* _WHAT THE EXERCISE ASKS_
The string "Carolina" appears in some lines of the data. Report how many, with no other words.

● ● ●

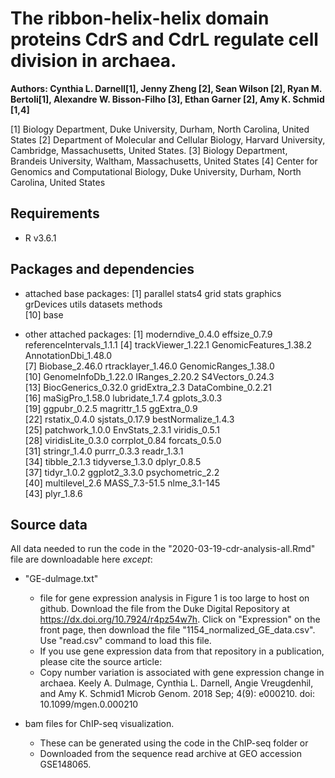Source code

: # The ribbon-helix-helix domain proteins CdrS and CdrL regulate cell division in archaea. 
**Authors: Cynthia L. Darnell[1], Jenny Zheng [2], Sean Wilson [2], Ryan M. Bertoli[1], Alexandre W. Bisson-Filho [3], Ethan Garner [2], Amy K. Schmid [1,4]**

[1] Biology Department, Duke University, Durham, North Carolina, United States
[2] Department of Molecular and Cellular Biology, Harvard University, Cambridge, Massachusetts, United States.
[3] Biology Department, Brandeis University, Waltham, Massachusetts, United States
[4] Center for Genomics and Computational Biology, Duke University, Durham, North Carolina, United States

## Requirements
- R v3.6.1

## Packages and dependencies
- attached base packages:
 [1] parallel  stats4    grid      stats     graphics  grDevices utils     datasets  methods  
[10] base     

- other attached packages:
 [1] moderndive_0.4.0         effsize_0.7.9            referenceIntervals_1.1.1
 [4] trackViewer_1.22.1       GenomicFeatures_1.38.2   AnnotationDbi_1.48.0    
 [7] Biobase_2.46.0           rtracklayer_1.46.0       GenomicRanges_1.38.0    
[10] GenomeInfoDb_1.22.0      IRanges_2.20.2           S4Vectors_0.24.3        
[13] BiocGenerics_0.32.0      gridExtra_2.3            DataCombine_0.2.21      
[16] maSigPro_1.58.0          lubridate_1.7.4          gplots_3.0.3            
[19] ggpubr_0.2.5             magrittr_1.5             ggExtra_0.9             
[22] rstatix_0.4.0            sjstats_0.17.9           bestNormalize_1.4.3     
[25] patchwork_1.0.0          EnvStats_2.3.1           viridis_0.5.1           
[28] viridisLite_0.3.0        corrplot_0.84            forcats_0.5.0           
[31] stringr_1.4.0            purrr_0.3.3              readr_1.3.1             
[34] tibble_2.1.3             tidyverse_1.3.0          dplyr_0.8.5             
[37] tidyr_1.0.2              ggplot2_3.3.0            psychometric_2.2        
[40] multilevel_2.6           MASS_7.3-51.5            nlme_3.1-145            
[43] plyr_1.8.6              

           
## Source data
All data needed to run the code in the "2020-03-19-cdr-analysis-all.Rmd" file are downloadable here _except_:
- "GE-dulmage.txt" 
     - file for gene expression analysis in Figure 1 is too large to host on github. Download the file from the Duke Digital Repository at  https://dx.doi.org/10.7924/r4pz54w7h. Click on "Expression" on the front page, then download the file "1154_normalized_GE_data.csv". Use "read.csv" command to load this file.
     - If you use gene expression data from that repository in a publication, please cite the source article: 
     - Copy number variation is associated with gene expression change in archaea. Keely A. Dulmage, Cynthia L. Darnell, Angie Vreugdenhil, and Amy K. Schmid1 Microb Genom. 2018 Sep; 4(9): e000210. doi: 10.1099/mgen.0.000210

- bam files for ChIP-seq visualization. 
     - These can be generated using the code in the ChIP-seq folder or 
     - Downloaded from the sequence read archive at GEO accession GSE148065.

● ● ●

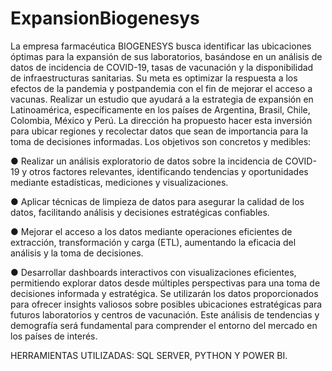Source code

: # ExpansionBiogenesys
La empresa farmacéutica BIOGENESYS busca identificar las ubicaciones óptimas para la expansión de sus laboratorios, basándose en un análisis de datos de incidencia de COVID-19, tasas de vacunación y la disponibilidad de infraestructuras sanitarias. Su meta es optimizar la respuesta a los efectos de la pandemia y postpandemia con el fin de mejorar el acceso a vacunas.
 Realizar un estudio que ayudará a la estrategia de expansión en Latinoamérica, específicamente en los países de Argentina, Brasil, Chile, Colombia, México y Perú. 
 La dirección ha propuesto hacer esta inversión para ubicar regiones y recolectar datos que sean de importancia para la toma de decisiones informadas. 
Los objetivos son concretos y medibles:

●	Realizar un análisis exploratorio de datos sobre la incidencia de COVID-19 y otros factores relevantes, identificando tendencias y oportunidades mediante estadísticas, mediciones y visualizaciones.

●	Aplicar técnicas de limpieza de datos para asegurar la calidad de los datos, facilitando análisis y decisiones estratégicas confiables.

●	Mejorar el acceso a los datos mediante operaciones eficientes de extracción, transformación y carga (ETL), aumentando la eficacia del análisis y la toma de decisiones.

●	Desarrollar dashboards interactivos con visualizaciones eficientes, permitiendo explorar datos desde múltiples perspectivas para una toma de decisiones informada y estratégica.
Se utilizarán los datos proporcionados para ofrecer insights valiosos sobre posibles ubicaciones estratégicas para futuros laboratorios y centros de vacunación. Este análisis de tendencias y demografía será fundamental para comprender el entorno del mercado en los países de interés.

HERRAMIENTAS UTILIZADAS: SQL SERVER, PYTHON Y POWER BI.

● ● ●

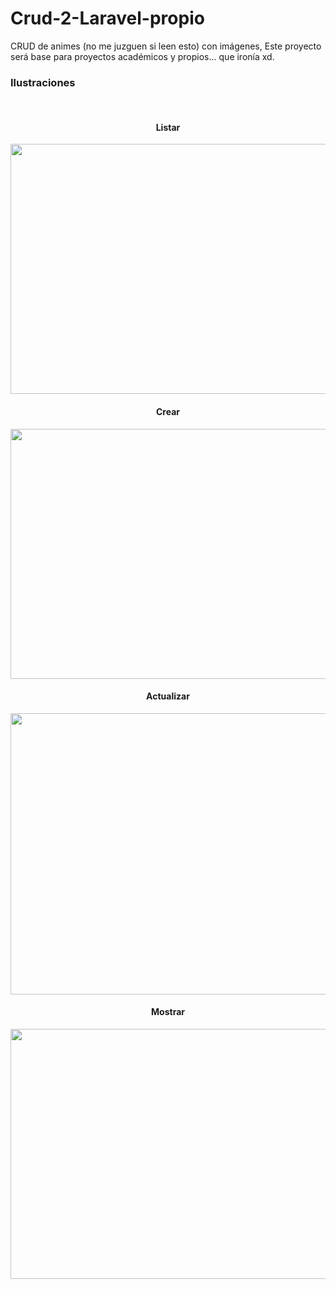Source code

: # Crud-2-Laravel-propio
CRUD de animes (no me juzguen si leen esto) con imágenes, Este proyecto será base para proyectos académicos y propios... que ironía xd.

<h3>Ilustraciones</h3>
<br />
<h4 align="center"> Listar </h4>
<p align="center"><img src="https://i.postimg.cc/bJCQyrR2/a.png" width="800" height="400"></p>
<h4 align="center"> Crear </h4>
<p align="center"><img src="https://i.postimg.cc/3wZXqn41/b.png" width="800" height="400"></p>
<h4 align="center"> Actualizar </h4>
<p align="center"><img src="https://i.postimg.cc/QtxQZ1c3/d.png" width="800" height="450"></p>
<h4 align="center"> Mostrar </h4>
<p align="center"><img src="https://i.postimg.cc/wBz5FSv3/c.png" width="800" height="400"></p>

● ● ●

* _WRITTEN SOLUTION_
2